> **REQUIRED WORK**
Copy from the first line below down to and including the line with "of the body.". Skip the pictures.

Stored data entries:
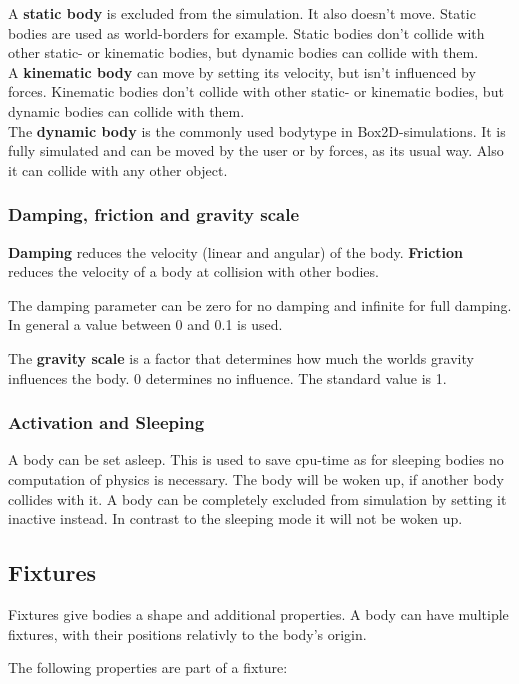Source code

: \documentclass[10pt,a4paper,DIV=11]{scrreprt}
\begin{document}
A \textbf{static body} is excluded from the simulation. It also doesn't move. Static bodies are used as world-borders for example. Static bodies don't collide with other static- or kinematic bodies, but dynamic bodies can collide with them. \\

A \textbf{kinematic body} can move by setting its velocity, but isn't influenced by forces.
Kinematic bodies don't collide with other static- or kinematic bodies, but dynamic bodies can collide with them.\\

The \textbf{dynamic body} is the commonly used bodytype in Box2D-simulations. It is fully simulated and can be moved by the user or by forces, as its usual way. Also it can collide with any other object.

\subsubsection*{Damping, friction and gravity scale}
\textbf{Damping} reduces the velocity (linear and angular) of the body.
\textbf{Friction} reduces the velocity of a body at collision with other bodies.

The damping parameter can be zero for no damping and infinite for full damping. In general a value between 0 and 0.1 is used.

The \textbf{gravity scale} is a factor that determines how much the worlds gravity influences the body. 0 determines no influence. The standard value is 1.

\subsubsection*{Activation and Sleeping}
A body can be set asleep. This is used to save cpu-time as for sleeping bodies no computation of physics is necessary. The body will be woken up, if another body collides with it.
A body can be completely excluded from simulation by setting it inactive instead.
In contrast to the sleeping mode it will not be woken up.

\subsection{Fixtures}
Fixtures give bodies a shape and additional properties. A body can have multiple fixtures, with their positions relativly to the body's origin.

The following properties are part of a fixture:
\end{document}
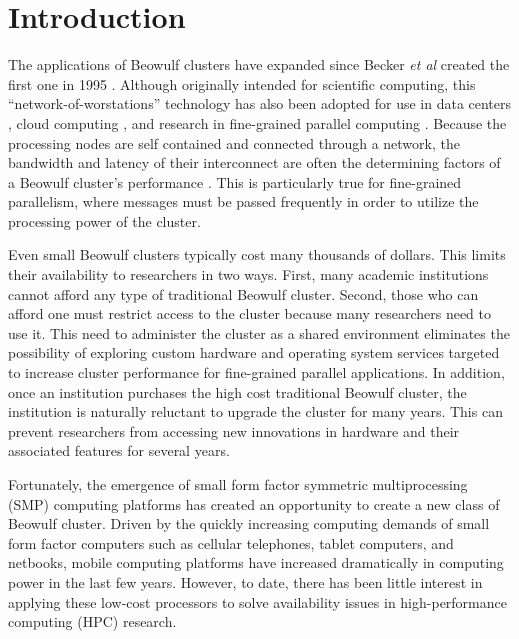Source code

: \documentclass[11pt]{book}
\begin{document}
\clearpage
{}
\setcounter{page}{1}

\chapter{Introduction}
\label{introduction}

The applications of Beowulf clusters have expanded since Becker \emph{et al} created the
first one in 1995 \cite{becker-95}.  Although originally intended for scientific
computing, this ``network-of-worstations'' technology has also been adopted for use in
data centers \cite{liu-13}, cloud computing \cite{trivedi-11}, and research in
fine-grained parallel computing \cite{aad-03}.  Because the processing nodes are self
contained and connected through a network, the bandwidth and latency of their interconnect
are often the determining factors of a Beowulf cluster's performance
\cite{becker-95,lancaster-10}.  This is particularly true for fine-grained parallelism,
where messages must be passed frequently in order to utilize the processing power of the
cluster.

Even small Beowulf clusters typically cost many thousands of dollars.  This limits their
availability to researchers in two ways.  First, many academic institutions cannot afford
any type of traditional Beowulf cluster.  Second, those who can afford one must restrict
access to the cluster because many researchers need to use it.  This need to administer
the cluster as a shared environment eliminates the possibility of exploring custom
hardware and operating system services targeted to increase cluster performance for
fine-grained parallel applications.  In addition, once an institution purchases the high
cost traditional Beowulf cluster, the institution is naturally reluctant to upgrade the
cluster for many years.  This can prevent researchers from accessing new innovations in
hardware and their associated features for several years.

Fortunately, the emergence of small form factor symmetric multiprocessing (SMP) computing
platforms has created an opportunity to create a new class of Beowulf cluster.  Driven by
the quickly increasing computing demands of small form factor computers such as cellular
telephones, tablet computers, and netbooks, mobile computing platforms have increased
dramatically in computing power in the last few years.  However, to date, there has been
little interest in applying these low-cost processors to solve availability issues in
high-performance computing (HPC) research.
\end{document}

> **WRITTEN SOLUTION**
Source code

: \documentclass[10pt,a4paper,DIV=11]{scrreprt}
\begin{document}
A \textbf{static body} is excluded from the simulation. It also doesn't move. Static bodies are used as world-borders for example. Static bodies don't collide with other static- or kinematic bodies, but dynamic bodies can collide with them. \\

A \textbf{kinematic body} can move by setting its velocity, but isn't influenced by forces.
Kinematic bodies don't collide with other static- or kinematic bodies, but dynamic bodies can collide with them.\\

The \textbf{dynamic body} is the commonly used bodytype in Box2D-simulations. It is fully simulated and can be moved by the user or by forces, as its usual way. Also it can collide with any other object.

\subsubsection*{Damping, friction and gravity scale}
\textbf{Damping} reduces the velocity (linear and angular) of the body.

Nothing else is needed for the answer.